- [ACTION ITEM] Below are records; how many of their lines contain "python"? Answer with only the number.
--- STORED DATA Enclosed Below ---
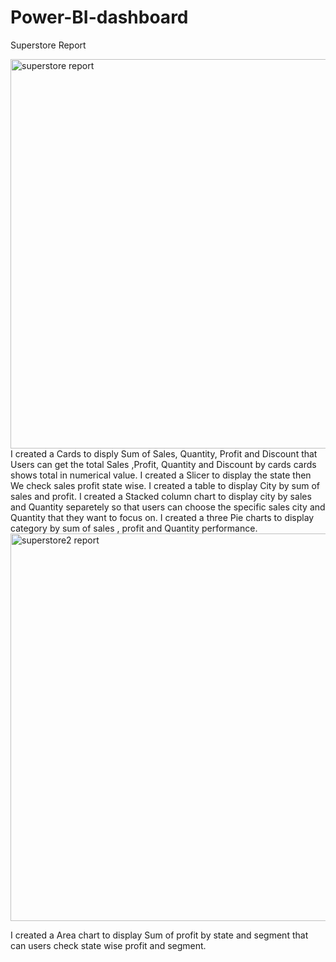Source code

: # Power-BI-dashboard
Superstore Report

<img width="623" alt="superstore report" src="https://github.com/user-attachments/assets/276deba4-84fe-4c22-af01-128b5b0388b7">
I created a Cards to disply Sum of Sales, Quantity, Profit and Discount that Users can get the total Sales ,Profit, Quantity and Discount by cards cards shows total in numerical value.
I created a Slicer to display the state then We check sales profit state wise.
I created a table to display City by sum of sales and profit.
I created a Stacked column chart to display city by sales and Quantity separetely so that users can choose the specific sales city and Quantity that they want to focus on.
I created a three Pie charts to display category by sum of sales , profit and Quantity performance.

<img width="620" alt="superstore2 report" src="https://github.com/user-attachments/assets/051b70ad-a7d5-41f6-bf16-0d61a314b1fc">

I created a Area chart to display Sum of profit by state and segment that can users check state wise profit and segment.




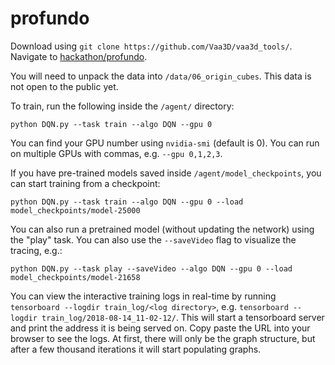 # profundo

Download using `git clone https://github.com/Vaa3D/vaa3d_tools/`. Navigate to [hackathon/profundo](https://github.com/Vaa3D/vaa3d_tools/tree/master/hackathon/profundo). 

You will need to unpack the data into `/data/06_origin_cubes`. This data is not open to the public yet.


To train, run the following inside the `/agent/` directory: 

`python DQN.py --task train --algo DQN --gpu 0`

You can find your GPU number using `nvidia-smi` (default is 0). You can run on multiple GPUs with commas, e.g. `--gpu 0,1,2,3`.

If you have pre-trained models saved inside `/agent/model_checkpoints`, you can start training from a checkpoint:

`python DQN.py --task train --algo DQN --gpu 0 --load model_checkpoints/model-25000`

You can also run a pretrained model (without updating the network) using the "play" task. You can also use the `--saveVideo` flag to visualize the tracing, e.g.:

`python DQN.py --task play --saveVideo --algo DQN --gpu 0 --load  model_checkpoints/model-21658`

You can view the interactive training logs in real-time by running `tensorboard --logdir train_log/<log directory>`, e.g. `tensorboard --logdir train_log/2018-08-14_11-02-12/`. This will start a tensorboard server and print the address it is being served on. Copy paste the URL into your browser to see the logs. At first, there will only be the graph structure, but after a few thousand iterations it will start populating graphs.
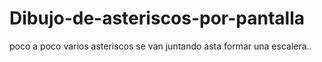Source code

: # Dibujo-de-asteriscos-por-pantalla
poco a poco varios asteriscos se van juntando asta formar una escalera..
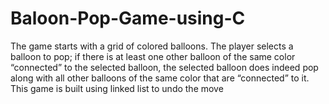 # Baloon-Pop-Game-using-C

The game starts with a grid of colored balloons. The player selects a balloon to pop; if there is at least one other balloon of the same color “connected” to the selected balloon, the selected balloon does indeed pop along with all other balloons of the same color that are “connected” to it. This game is built using linked list to undo the move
--- End of Enclosed STORED DATA ---
- [OUTPUT OF THE EXERCISE] 3